What Inclusion Means to Me

Clay Aiken singing his hit song “Invisible” at the National Inclusion Project gala. Aiken founded the NIP, an organization dedicated to making sure every child can participate, succeed, and make a new friend.

     I’m autistic. I guess a better way to put it is that I have Autism Spectrum Disorder (ASD). It was interesting being a child on the spectrum, but I think I’m better for it, still trying to figure that one out. For the better part of two summers I’ve been working with children and teenagers who are also on the spectrum. It feels right to me, like I’ve finally found something that is for me in a world that doesn’t offer that a lot. I’ll save y’all the whole spiel, that’s for my colleges to hear. But working with people on the spectrum is something I’m passionate about and I want to continue into my future. 

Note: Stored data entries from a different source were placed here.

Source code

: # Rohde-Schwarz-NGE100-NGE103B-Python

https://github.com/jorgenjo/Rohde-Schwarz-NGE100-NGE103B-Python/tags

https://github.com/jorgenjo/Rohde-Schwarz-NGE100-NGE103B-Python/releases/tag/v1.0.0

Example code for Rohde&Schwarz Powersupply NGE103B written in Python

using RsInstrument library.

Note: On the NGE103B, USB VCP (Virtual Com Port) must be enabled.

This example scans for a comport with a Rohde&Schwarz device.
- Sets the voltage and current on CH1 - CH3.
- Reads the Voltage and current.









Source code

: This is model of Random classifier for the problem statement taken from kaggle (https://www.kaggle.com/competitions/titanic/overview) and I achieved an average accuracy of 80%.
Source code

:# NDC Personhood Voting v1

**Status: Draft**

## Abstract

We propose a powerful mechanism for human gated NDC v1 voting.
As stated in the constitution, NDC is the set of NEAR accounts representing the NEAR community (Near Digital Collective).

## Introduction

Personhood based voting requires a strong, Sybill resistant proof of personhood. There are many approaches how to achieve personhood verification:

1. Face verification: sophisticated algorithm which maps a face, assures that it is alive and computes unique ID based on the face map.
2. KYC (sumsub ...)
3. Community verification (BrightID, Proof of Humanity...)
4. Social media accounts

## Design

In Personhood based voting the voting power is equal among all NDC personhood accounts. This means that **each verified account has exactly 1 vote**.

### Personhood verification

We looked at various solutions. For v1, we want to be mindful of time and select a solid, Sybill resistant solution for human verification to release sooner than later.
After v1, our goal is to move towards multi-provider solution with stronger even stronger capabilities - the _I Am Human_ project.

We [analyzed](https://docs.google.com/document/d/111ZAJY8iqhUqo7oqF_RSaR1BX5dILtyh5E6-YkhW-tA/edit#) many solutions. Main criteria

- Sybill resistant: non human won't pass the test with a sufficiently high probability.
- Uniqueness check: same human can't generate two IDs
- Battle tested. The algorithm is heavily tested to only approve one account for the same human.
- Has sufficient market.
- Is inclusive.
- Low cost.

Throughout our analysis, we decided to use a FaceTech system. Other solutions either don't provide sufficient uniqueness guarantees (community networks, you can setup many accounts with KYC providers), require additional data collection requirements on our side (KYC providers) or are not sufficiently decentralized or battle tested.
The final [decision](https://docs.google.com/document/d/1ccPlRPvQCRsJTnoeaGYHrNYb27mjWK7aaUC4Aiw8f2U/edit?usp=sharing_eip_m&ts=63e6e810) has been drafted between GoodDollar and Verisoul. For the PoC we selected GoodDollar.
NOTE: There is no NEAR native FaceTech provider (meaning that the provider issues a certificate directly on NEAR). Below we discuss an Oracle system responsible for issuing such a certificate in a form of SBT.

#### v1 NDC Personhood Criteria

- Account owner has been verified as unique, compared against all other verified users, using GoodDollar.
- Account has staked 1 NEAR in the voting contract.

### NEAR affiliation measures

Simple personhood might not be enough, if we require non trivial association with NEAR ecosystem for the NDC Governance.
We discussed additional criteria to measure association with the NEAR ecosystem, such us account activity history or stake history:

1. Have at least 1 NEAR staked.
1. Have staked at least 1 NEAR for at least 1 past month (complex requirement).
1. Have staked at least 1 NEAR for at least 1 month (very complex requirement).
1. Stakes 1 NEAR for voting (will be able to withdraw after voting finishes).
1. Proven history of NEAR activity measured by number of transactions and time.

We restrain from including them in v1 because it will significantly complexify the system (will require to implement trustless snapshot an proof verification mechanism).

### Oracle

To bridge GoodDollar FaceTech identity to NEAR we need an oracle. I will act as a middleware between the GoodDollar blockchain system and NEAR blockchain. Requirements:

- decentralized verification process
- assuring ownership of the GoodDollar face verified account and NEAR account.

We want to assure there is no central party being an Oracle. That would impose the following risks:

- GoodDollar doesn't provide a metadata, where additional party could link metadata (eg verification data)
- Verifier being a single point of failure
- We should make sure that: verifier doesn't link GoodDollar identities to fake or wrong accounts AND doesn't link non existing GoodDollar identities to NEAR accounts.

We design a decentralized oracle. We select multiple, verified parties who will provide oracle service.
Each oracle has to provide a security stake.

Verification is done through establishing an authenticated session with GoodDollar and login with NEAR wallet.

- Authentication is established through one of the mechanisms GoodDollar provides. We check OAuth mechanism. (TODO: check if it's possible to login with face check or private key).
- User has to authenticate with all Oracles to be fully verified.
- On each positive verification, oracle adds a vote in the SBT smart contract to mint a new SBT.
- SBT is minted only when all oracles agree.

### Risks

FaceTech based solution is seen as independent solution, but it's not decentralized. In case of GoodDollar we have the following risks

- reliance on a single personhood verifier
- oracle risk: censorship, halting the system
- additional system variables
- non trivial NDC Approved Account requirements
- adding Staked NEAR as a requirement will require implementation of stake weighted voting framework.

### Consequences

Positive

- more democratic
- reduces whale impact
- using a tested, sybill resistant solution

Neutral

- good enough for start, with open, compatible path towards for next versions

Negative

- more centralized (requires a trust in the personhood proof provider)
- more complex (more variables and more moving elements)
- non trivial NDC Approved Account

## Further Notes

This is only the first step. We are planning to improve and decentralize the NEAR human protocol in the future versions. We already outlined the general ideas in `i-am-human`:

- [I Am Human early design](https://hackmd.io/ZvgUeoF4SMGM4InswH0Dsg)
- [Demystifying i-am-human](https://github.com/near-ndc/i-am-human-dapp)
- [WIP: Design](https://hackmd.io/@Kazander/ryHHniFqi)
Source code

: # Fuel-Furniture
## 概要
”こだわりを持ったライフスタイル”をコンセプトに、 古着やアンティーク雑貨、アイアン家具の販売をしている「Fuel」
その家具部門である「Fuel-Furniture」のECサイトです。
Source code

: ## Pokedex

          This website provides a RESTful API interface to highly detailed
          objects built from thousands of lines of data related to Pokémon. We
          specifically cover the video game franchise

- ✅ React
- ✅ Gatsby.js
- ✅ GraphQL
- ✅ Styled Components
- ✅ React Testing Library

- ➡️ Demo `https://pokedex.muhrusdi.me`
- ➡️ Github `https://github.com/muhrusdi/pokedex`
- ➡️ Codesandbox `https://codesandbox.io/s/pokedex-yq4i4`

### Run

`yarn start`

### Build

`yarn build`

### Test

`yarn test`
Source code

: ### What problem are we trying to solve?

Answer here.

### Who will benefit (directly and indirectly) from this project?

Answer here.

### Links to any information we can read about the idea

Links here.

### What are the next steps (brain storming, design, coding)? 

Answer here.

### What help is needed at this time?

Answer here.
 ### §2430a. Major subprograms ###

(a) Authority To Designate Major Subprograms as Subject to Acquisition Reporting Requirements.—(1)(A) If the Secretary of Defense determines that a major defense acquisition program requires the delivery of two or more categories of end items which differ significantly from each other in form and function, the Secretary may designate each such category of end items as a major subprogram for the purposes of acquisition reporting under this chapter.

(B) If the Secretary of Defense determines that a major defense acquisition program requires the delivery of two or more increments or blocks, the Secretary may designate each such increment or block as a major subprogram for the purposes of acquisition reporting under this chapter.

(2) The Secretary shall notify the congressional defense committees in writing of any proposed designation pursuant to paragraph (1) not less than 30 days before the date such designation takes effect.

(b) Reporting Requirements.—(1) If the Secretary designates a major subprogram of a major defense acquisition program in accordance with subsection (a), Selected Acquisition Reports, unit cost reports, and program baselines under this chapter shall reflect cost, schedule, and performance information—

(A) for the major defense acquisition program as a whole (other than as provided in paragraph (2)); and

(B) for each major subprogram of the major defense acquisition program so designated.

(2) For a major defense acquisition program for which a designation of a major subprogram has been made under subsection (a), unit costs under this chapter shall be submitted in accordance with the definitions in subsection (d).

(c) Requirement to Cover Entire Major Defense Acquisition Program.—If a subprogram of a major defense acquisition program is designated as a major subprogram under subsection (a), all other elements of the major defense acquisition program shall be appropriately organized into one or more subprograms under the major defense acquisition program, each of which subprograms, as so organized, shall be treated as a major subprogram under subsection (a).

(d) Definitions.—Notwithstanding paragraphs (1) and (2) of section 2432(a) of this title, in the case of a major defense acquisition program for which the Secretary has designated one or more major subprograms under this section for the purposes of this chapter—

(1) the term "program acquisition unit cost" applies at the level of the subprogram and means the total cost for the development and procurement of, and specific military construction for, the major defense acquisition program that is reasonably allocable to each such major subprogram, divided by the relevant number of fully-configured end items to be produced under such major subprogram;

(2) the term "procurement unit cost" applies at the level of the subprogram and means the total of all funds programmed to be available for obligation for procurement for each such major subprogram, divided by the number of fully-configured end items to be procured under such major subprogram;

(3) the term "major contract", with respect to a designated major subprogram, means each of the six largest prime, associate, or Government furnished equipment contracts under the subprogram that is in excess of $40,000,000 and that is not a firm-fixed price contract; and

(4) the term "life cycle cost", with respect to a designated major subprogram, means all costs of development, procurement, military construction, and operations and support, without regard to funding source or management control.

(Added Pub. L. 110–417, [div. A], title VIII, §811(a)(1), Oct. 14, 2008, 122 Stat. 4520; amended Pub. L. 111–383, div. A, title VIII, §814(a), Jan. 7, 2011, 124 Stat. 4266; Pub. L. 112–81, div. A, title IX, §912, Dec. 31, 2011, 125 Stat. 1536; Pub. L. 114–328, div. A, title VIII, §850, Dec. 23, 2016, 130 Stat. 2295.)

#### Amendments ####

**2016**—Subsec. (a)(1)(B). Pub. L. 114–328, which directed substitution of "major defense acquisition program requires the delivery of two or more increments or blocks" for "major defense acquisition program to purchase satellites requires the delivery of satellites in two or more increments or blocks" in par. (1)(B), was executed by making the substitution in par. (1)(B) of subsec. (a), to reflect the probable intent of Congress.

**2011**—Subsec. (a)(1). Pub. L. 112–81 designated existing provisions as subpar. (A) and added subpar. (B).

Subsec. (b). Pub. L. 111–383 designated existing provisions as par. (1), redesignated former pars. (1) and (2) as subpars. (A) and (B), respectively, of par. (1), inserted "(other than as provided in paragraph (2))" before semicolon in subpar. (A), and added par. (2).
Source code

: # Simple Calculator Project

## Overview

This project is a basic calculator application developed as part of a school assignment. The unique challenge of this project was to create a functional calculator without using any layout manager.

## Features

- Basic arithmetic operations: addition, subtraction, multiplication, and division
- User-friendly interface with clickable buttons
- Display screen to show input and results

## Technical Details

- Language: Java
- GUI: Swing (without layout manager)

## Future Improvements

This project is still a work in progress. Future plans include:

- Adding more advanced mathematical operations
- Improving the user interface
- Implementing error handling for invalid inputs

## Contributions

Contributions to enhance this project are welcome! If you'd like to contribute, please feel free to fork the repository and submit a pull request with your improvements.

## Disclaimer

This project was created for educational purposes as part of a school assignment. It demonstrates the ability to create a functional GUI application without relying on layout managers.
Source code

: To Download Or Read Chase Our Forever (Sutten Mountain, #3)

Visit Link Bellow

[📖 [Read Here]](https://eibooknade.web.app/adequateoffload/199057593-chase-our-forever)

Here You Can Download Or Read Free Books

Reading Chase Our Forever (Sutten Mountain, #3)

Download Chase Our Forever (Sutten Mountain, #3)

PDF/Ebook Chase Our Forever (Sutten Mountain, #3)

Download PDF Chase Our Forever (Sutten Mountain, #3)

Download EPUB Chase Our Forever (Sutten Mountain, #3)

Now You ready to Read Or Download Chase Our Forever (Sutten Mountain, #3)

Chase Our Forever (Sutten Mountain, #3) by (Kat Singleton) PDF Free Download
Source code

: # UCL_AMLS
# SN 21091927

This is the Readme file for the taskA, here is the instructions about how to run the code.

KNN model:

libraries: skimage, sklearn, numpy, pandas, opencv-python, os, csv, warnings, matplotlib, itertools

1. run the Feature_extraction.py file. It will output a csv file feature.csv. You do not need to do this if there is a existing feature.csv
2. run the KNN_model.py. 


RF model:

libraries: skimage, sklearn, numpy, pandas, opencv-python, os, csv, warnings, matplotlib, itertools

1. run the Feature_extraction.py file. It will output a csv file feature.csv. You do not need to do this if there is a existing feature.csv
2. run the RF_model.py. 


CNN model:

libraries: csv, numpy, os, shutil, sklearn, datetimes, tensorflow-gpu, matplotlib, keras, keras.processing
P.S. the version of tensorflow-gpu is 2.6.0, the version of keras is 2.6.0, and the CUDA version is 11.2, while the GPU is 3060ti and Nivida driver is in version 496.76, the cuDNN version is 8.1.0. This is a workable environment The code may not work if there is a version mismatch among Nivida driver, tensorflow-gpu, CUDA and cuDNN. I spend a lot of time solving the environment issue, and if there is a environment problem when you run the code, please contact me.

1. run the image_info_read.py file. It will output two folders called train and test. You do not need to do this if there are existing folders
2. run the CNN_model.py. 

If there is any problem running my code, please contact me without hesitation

     So when I heard about the National Inclusion Project (NIP) last summer I was real interested. And when I heard that they were going to have a gala in October to celebrate their 20th anniversary, I became very interested. I wanted to see how inclusion could be national and what the people advocating for 20 years have to say. I also just wanted to go to a gala.

      NIP was founded by Clay Aiken, of American Idol fame, and Diane Bubel in 2003 after Aiken had been working with Diane’s son, Michael, as part of his pursuit for a degree in special education. Aiken and Bubel founded NIP based on three core principles: every child can participate, every child can make a friend and every child can succeed. I’ve worked with children who haven’t always been treated by these principles, and I was once those children. You don’t realize it at the moment, but it hurts, a lot. Inclusion can be difficult to facilitate sometimes, I’m not going to lie. But when I tell you that there is no better feeling in this wild world than seeing a child make a new friend, to see a child succeed, to see a child happy, I mean it earnestly and sincerely. To be in a room full of people who have dedicated a part of their lives for the past 20 plus years to making kids happy meant everything to me.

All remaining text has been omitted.